Seconde conséquence, cette pression positive permet de limiter, voire supprimer, l'arrivée de poussière à l'intérieur du boîtier. On apprécie notamment l'astuce au niveau des lecteurs optiques au niveau des baies 5,25 pouces, qui sont souvent les premiers à souffrir de la poussière lorsqu'un boîtier est sous pression négative.
Voici une vidéo montrant l'efficacité de la pression positive mise au point par Silverstone au sein du FT01 Fortress. Nous avons constaté exactement les mêmes résultats, plutôt impressionnants. Pour plus d'informations encore, voyez cette page, chez Silverstone.
Conclusion : un boîtier qui vaut son pesant d'aluminium ?
Voilà de quoi se faire une bonne idée de ce boîtier. L'ensemble est très réussi, les matériaux sont de grande qualité, le système de refroidissement est très efficace, et on peut rencontrer tous les raffinements que l'on peut attendre d'un boîtier haut de gamme de ce genre. D'une manière plus subjective, on apprécie aussi la sobriété de la tour, avec un look aussi sérieux qu'agréable. On remarquera aussi l'absence d'éclairages LED superflus, même si nous n'avons rien contre dès lors qu'ils ne sont pas trop éblouissants.
On en arrive donc à la question du prix.
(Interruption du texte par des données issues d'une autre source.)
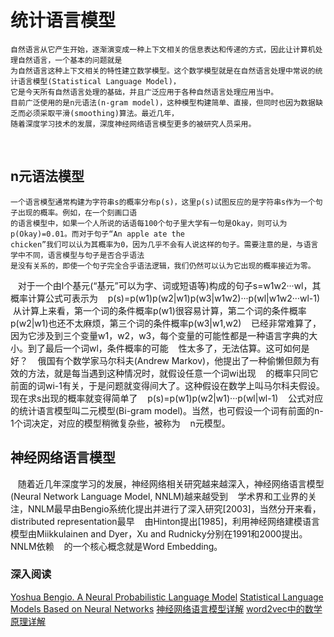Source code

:统计语言模型
==========
    
    自然语言从它产生开始，逐渐演变成一种上下文相关的信息表达和传递的方式，因此让计算机处理自然语言，一个基本的问题就是
    为自然语言这种上下文相关的特性建立数学模型。这个数学模型就是在自然语言处理中常说的统计语言模型(Statistical Language Model)，
    它是今天所有自然语言处理的基础，并且广泛应用于各种自然语言处理应用当中。
    目前广泛使用的是n元语法(n-gram model)，这种模型构建简单、直接，但同时也因为数据缺乏而必须采取平滑(smoothing)算法。最近几年，
    随着深度学习技术的发展，深度神经网络语言模型更多的被研究人员采用。
    
## n元语法模型
    
    一个语言模型通常构建为字符串s的概率分布p(s)，这里p(s)试图反应的是字符串s作为一个句子出现的概率。例如，在一个刻画口语
    的语言模型中，如果一个人所说的话语每100个句子里大学有一句是Okay，则可认为p(Okay)=0.01。而对于句子“An apple ate the 
    chicken”我们可以认为其概率为0，因为几乎不会有人说这样的句子。需要注意的是，与语言学中不同，语言模型与句子是否合乎语法
    是没有关系的，即使一个句子完全合乎语法逻辑，我们仍然可以认为它出现的概率接近为零。
    对于一个由l个基元(“基元”可以为字、词或短语等)构成的句子s=w1w2···wl，其概率计算公式可表示为
    p(s)=p(w1)p(w2|w1)p(w3|w1w2)···p(wl|w1w2···wl-1)
    从计算上来看，第一个词的条件概率p(w1)很容易计算，第二个词的条件概率p(w2|w1)也还不太麻烦，第三个词的条件概率p(w3|w1,w2)
    已经非常难算了，因为它涉及到三个变量w1，w2，w3，每个变量的可能性都是一种语言字典的大小。到了最后一个词wl，条件概率的可能
    性太多了，无法估算。这可如何是好？
    俄国有个数学家马尔科夫(Andrew Markov)，他提出了一种偷懒但颇为有效的方法，就是每当遇到这种情况时，就假设任意一个词wi出现
    的概率只同它前面的词wi-1有关，于是问题就变得间大了。这种假设在数学上叫马尔科夫假设。现在求s出现的概率就变得简单了
    p(s)=p(w1)p(w2|w1)···p(wl|wl-1)
    公式对应的统计语言模型叫二元模型(Bi-gram model)。当然，也可假设一个词有前面的n-1个词决定，对应的模型稍微复杂些，被称为
    n元模型。
    
## 神经网络语言模型
    
    随着近几年深度学习的发展，神经网络相关研究越来越深入，神经网络语言模型(Neural Network Language Model, NNLM)越来越受到
    学术界和工业界的关注，NNLM最早由Bengio系统化提出并进行了深入研究[2003]，当然分开来看，distributed representation最早
    由Hinton提出[1985]，利用神经网络建模语言模型由Miikkulainen and Dyer，Xu and Rudnicky分别在1991和2000提出。NNLM依赖
    的一个核心概念就是Word Embedding。

### 深入阅读
[Yoshua Bengio. A Neural Probabilistic Language Model](http://www.jmlr.org/papers/volume3/bengio03a/bengio03a.pdf)
[Statistical Language Models Based on Neural Networks](http://www.fit.vutbr.cz/~imikolov/rnnlm/google.pdf)
[神经网络语言模型详解](https://mp.weixin.qq.com/s?__biz=MjM5ODIzNDQ3Mw==&mid=203735609&idx=1&sn=68f6e2ad560257869aeea09c59af1c1a&scene=2&from=timeline&isappinstalled=0&utm_source=open-open)
[word2vec中的数学原理详解](http://blog.csdn.net/itplus/article/details/37969519)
À 180 euros pour la version sans vitrine et 190 euros avec un plexiglas latéral, on peut tout d'abord avoir quelques réticences. Mais lorsque l'on regarde la concurrence, on voit que des boîtiers similaires phares, comme le Cosmos et le Stacker de CoolerMaster, le Spedo et l'Armor+ de Thermaltake, ont des prix parfaitement similaires. Avec son très bon système d'aération et sa grande capacité d'accueil de périphériques, le Fortress est finalement très bien taillé pour combattre ce genre de concurrence.De là à affirmer que tous ces boîtiers sont bien trop chers par rapport à leur valeur réelle, il n'y qu'un pas que nous n'hésiterons pas à franchir. Le prix idéal du Fortress est plus proche des 150 euros que des 200 euros, comme pour tous les boîtiers qui lui sont concurrents. Reste que celui qui voudra un très bon boîtier n'hésitera pas à dépenser 180 euros pour se payer ce Fortress, et j'en fais partie. Nous accordons donc un PC INPact d'Argent à ce boîtier, sachant qu'il mérite plutôt de l'or indépendamment de son prix.